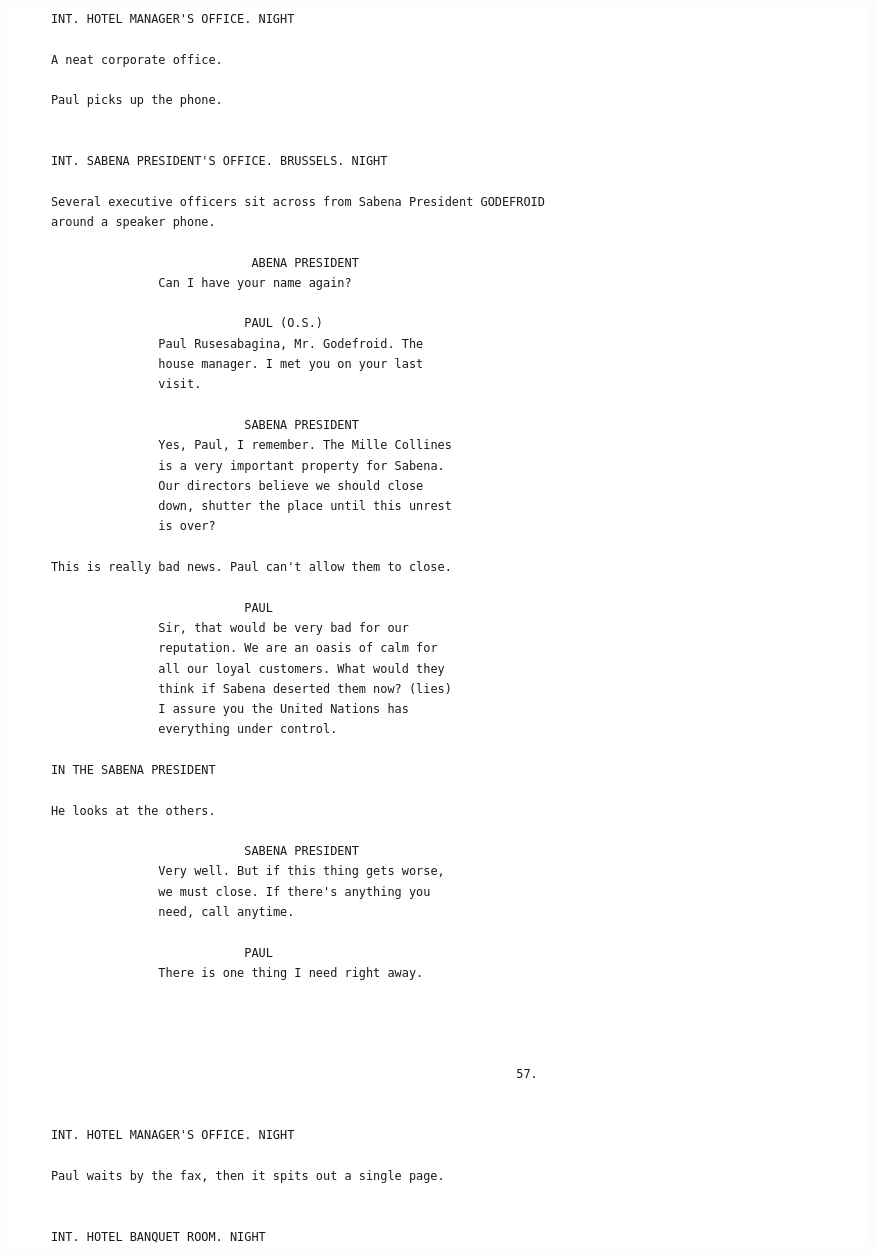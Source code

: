           
          INT. HOTEL MANAGER'S OFFICE. NIGHT
          
          A neat corporate office.
          
          Paul picks up the phone.
          
          
          INT. SABENA PRESIDENT'S OFFICE. BRUSSELS. NIGHT
          
          Several executive officers sit across from Sabena President GODEFROID
          around a speaker phone.
          
                                      ABENA PRESIDENT
                         Can I have your name again?
          
                                     PAUL (O.S.)
                         Paul Rusesabagina, Mr. Godefroid. The
                         house manager. I met you on your last
                         visit.
          
                                     SABENA PRESIDENT
                         Yes, Paul, I remember. The Mille Collines
                         is a very important property for Sabena.
                         Our directors believe we should close
                         down, shutter the place until this unrest
                         is over?
          
          This is really bad news. Paul can't allow them to close.
          
                                     PAUL
                         Sir, that would be very bad for our                       
                         reputation. We are an oasis of calm for                   
                         all our loyal customers. What would they                  
                         think if Sabena deserted them now? (lies)                 
                         I assure you the United Nations has                       
                         everything under control.
          
          IN THE SABENA PRESIDENT
          
          He looks at the others.
          
                                     SABENA PRESIDENT
                         Very well. But if this thing gets worse,
                         we must close. If there's anything you
                         need, call anytime.
          
                                     PAUL
                         There is one thing I need right away.
          
          
          
          
                                                                           57.
          
          
          INT. HOTEL MANAGER'S OFFICE. NIGHT
          
          Paul waits by the fax, then it spits out a single page.
          
          
          INT. HOTEL BANQUET ROOM. NIGHT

WHAT IS NEEDED: Without changing a word, retype the data above and omit its pictures.

OUTPUT BELOW:
Source code

:           
          INT. HOTEL MANAGER'S OFFICE. NIGHT
          
          A neat corporate office.
          
          Paul picks up the phone.
          
          
          INT. SABENA PRESIDENT'S OFFICE. BRUSSELS. NIGHT
          
          Several executive officers sit across from Sabena President GODEFROID
          around a speaker phone.
          
                                      ABENA PRESIDENT
                         Can I have your name again?
          
                                     PAUL (O.S.)
                         Paul Rusesabagina, Mr. Godefroid. The
                         house manager. I met you on your last
                         visit.
          
                                     SABENA PRESIDENT
                         Yes, Paul, I remember. The Mille Collines
                         is a very important property for Sabena.
                         Our directors believe we should close
                         down, shutter the place until this unrest
                         is over?
          
          This is really bad news. Paul can't allow them to close.
          
                                     PAUL
                         Sir, that would be very bad for our                       
                         reputation. We are an oasis of calm for                   
                         all our loyal customers. What would they                  
                         think if Sabena deserted them now? (lies)                 
                         I assure you the United Nations has                       
                         everything under control.
          
          IN THE SABENA PRESIDENT
          
          He looks at the others.
          
                                     SABENA PRESIDENT
                         Very well. But if this thing gets worse,
                         we must close. If there's anything you
                         need, call anytime.
          
                                     PAUL
                         There is one thing I need right away.
          
          
          
          
                                                                           57.
          
          
          INT. HOTEL MANAGER'S OFFICE. NIGHT
          
          Paul waits by the fax, then it spits out a single page.
          
          
          INT. HOTEL BANQUET ROOM. NIGHT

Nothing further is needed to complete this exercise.